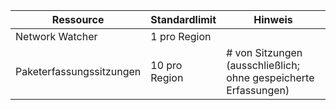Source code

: | Ressource | Standardlimit | Hinweis |
| --- | --- | --- |
| Network Watcher | 1 pro Region  | |
| Paketerfassungssitzungen |10 pro Region |# von Sitzungen (ausschließlich; ohne gespeicherte Erfassungen) |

○ ○ ○ ○ ○ ○ ○

Search the listing for the word "Region" and state how many lines contain it. Nothing else belongs in the reply.

2